* [Goal of the exercise] Report every line in the records below that holds the word "changes".

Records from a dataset
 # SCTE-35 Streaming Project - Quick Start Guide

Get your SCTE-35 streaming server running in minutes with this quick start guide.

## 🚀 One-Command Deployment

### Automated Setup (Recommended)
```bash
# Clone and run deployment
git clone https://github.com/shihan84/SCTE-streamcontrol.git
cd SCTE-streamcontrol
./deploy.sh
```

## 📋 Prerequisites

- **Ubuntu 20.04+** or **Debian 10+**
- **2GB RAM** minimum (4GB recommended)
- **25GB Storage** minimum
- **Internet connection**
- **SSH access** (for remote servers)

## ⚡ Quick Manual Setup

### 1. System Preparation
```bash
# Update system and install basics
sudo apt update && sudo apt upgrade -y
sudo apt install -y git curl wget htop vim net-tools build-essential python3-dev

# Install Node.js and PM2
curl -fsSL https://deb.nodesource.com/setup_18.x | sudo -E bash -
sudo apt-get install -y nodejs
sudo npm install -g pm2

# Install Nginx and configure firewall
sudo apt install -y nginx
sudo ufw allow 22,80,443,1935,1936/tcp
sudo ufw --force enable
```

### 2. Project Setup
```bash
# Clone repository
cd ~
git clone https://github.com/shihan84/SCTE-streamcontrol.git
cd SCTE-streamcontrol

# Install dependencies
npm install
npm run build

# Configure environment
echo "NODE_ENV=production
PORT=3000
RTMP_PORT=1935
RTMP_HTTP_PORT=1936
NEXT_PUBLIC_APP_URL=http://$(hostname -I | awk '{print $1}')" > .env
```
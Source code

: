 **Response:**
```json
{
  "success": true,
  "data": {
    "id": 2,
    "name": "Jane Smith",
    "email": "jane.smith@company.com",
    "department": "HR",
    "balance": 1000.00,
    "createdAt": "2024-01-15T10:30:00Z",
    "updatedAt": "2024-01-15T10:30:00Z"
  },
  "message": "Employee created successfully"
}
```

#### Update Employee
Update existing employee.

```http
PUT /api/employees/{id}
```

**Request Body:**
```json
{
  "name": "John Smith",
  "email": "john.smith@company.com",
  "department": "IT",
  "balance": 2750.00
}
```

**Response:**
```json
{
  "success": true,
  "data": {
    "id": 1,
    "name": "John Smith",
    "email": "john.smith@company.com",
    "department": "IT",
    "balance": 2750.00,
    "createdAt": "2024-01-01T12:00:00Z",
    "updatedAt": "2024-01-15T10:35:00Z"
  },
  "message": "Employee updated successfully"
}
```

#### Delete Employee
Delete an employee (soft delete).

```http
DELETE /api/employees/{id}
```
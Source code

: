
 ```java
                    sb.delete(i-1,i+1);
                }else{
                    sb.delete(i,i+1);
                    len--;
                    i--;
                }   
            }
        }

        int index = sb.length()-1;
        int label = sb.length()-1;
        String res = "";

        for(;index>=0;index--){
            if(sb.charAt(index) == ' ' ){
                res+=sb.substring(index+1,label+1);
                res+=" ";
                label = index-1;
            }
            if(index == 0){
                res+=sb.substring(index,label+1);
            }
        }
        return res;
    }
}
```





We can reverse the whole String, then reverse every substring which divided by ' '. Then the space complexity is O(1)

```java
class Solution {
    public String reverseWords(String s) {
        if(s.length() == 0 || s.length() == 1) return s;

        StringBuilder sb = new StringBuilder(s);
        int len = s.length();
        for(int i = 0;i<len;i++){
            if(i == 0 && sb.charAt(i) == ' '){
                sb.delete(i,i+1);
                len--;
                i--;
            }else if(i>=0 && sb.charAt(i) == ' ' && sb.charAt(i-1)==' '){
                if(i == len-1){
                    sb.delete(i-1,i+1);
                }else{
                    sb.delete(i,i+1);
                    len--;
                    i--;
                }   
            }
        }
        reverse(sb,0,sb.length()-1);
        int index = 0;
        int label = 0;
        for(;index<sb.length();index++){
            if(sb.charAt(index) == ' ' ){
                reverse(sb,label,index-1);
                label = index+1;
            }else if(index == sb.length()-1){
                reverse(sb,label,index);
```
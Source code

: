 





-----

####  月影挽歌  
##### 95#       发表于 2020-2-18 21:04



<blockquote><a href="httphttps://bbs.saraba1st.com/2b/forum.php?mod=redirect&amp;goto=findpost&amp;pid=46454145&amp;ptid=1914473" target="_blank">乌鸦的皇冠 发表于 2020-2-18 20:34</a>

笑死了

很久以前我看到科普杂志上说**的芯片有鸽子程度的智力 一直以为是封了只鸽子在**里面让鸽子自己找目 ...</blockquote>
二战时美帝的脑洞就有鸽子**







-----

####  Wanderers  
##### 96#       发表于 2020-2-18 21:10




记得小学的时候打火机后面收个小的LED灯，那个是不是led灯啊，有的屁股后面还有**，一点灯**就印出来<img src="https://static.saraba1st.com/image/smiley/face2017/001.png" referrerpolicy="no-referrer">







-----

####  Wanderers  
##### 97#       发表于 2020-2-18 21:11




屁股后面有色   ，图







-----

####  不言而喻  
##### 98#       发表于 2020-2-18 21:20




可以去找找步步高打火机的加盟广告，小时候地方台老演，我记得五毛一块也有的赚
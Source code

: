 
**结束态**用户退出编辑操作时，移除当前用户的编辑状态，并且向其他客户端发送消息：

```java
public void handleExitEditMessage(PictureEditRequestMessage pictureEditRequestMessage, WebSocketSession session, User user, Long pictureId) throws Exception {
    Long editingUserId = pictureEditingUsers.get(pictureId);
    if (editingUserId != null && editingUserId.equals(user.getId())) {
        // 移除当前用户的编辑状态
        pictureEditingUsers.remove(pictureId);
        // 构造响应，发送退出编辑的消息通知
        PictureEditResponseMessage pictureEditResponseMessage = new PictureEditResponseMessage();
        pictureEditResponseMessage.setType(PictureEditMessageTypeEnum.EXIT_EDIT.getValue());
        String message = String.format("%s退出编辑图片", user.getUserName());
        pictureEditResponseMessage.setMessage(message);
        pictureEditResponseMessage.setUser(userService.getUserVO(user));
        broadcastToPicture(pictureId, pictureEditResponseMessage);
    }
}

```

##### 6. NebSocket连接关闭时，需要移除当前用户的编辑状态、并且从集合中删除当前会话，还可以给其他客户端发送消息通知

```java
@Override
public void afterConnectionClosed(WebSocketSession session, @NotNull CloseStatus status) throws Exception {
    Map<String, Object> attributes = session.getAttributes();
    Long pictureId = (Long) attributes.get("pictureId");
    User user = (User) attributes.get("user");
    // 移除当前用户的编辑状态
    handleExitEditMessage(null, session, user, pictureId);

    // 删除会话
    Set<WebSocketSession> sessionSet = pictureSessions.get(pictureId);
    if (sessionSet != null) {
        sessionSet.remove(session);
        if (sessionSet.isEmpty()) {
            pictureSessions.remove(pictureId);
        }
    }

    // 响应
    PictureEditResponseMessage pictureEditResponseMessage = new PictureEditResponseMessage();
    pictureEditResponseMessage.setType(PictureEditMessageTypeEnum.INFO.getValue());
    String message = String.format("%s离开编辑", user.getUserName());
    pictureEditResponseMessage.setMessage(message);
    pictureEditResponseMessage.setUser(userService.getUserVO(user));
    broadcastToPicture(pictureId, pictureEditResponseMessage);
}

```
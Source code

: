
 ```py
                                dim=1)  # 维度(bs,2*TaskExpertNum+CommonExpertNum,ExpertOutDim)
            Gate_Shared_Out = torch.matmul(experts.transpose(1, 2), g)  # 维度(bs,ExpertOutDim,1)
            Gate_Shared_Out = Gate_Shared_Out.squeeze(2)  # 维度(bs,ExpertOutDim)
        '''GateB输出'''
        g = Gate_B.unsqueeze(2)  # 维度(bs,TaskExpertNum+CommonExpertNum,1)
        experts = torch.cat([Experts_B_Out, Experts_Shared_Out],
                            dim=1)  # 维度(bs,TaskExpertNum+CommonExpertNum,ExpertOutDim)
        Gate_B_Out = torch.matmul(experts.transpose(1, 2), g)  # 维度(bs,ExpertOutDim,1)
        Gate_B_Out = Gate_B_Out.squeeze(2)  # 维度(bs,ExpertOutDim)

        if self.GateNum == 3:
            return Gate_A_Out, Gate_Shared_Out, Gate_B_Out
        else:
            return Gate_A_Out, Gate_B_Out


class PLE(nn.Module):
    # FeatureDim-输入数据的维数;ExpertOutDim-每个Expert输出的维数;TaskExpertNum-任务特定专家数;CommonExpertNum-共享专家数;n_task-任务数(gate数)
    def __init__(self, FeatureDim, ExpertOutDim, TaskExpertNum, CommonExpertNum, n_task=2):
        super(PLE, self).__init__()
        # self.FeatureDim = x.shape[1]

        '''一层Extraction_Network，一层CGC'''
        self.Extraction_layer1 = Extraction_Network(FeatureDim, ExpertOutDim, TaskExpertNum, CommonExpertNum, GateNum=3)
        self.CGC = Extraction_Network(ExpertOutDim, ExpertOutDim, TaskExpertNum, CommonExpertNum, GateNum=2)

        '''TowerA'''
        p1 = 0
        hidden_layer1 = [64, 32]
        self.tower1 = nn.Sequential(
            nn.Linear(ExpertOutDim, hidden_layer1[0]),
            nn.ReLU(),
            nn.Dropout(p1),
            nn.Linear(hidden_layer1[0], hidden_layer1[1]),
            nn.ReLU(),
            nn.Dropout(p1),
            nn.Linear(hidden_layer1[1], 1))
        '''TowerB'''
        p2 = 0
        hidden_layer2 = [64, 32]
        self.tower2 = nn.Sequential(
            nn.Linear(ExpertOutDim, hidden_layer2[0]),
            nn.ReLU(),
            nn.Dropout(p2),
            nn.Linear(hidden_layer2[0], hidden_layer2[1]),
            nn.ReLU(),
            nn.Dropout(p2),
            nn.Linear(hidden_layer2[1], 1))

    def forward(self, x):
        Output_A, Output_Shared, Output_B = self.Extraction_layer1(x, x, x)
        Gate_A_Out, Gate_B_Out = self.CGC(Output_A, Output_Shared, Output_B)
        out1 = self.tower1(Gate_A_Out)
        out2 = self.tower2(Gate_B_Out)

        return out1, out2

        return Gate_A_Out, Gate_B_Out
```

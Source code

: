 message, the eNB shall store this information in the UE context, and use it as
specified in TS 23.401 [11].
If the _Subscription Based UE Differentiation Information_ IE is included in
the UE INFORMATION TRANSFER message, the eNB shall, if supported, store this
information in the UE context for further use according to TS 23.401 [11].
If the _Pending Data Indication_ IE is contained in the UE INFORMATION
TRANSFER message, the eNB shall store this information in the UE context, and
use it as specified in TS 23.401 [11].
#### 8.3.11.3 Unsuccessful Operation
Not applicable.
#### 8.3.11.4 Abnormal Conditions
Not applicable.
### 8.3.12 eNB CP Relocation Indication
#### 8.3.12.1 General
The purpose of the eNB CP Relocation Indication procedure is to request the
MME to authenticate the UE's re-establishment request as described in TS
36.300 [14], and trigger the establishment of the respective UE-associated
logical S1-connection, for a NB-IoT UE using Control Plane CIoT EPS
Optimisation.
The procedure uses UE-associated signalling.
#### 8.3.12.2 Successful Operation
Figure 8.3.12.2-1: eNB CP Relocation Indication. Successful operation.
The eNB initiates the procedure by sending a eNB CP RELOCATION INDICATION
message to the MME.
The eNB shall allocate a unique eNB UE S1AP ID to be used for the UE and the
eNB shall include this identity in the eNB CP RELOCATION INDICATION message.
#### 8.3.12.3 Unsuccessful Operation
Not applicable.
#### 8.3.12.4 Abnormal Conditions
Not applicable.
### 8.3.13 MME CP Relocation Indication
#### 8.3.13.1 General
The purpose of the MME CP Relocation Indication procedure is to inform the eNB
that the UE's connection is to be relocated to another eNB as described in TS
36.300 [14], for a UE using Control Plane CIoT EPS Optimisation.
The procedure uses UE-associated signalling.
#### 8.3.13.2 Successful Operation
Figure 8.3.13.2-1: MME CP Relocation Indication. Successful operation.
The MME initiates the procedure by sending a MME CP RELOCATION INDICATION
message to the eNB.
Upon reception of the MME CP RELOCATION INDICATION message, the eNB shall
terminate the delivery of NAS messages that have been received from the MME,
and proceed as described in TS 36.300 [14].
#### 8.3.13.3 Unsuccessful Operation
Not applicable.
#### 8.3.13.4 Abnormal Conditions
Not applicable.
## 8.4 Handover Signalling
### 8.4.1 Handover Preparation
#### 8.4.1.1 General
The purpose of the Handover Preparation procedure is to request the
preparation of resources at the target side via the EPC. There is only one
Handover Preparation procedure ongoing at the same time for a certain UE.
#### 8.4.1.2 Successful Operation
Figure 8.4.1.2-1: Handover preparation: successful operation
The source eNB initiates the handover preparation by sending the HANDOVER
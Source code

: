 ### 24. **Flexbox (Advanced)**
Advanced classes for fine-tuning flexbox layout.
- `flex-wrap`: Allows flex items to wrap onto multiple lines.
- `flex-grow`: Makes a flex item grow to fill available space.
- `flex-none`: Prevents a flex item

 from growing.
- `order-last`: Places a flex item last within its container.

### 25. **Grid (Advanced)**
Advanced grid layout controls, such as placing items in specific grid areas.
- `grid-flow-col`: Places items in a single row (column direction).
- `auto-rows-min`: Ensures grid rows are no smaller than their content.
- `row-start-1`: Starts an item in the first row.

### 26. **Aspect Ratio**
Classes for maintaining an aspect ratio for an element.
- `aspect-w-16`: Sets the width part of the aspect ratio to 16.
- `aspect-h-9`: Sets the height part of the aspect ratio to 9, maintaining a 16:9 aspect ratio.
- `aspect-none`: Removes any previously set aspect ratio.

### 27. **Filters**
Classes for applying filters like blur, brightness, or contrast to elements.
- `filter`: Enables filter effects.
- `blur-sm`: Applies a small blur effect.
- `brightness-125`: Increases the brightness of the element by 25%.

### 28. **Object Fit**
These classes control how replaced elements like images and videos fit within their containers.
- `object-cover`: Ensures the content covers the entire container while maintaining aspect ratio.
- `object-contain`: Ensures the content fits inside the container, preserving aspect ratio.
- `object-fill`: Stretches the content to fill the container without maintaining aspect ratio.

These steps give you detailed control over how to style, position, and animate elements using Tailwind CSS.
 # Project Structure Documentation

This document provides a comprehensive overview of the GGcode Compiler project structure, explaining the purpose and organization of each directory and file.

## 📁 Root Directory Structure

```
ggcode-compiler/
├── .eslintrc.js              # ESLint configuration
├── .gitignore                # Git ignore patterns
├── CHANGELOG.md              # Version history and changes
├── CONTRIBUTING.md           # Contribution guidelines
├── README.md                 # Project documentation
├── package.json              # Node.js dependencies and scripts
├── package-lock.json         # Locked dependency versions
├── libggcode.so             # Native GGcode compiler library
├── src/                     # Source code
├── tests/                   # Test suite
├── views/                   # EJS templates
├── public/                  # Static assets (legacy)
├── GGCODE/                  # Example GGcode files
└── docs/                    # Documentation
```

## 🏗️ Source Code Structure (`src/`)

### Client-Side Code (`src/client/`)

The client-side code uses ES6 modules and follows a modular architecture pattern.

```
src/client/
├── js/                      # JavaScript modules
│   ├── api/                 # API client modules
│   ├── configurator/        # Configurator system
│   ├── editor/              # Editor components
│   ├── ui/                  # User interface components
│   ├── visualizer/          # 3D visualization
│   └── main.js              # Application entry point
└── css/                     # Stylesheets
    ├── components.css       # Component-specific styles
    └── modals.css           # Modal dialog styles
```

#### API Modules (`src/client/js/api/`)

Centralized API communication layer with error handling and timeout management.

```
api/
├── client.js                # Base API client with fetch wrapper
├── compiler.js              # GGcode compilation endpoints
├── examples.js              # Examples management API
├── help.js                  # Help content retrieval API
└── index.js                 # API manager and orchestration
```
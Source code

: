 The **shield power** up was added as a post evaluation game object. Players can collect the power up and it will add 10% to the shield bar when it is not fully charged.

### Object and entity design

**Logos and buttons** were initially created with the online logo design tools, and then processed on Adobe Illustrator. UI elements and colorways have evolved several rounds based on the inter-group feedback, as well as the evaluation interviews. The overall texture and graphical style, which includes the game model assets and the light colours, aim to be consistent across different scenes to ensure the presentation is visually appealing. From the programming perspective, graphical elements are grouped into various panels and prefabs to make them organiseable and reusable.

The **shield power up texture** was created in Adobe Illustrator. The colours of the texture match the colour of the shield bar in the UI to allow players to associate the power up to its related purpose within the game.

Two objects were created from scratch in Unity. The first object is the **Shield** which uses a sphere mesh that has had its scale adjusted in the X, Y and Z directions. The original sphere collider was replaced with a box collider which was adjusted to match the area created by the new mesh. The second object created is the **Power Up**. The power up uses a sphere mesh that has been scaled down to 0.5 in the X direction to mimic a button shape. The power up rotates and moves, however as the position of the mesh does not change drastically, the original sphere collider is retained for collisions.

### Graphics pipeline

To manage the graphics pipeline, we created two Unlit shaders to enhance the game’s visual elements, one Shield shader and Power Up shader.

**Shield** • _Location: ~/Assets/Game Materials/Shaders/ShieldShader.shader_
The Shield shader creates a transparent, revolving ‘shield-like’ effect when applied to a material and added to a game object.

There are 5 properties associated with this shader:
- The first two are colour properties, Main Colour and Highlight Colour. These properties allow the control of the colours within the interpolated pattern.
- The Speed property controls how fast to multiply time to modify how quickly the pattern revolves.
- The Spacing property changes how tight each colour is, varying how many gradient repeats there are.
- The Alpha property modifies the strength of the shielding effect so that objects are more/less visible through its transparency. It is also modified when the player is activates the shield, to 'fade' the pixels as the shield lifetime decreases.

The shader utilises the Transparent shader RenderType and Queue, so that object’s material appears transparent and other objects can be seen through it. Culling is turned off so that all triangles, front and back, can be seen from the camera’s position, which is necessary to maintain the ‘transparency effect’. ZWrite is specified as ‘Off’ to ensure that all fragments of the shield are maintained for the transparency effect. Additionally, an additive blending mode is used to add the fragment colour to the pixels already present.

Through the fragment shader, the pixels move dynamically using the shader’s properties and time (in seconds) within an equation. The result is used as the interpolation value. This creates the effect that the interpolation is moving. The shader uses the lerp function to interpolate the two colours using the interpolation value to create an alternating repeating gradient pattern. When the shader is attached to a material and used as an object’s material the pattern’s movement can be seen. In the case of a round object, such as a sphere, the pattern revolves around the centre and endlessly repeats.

* [Task response]
├── CHANGELOG.md              # Version history and changes
- The Spacing property changes how tight each colour is, varying how many gradient repeats there are.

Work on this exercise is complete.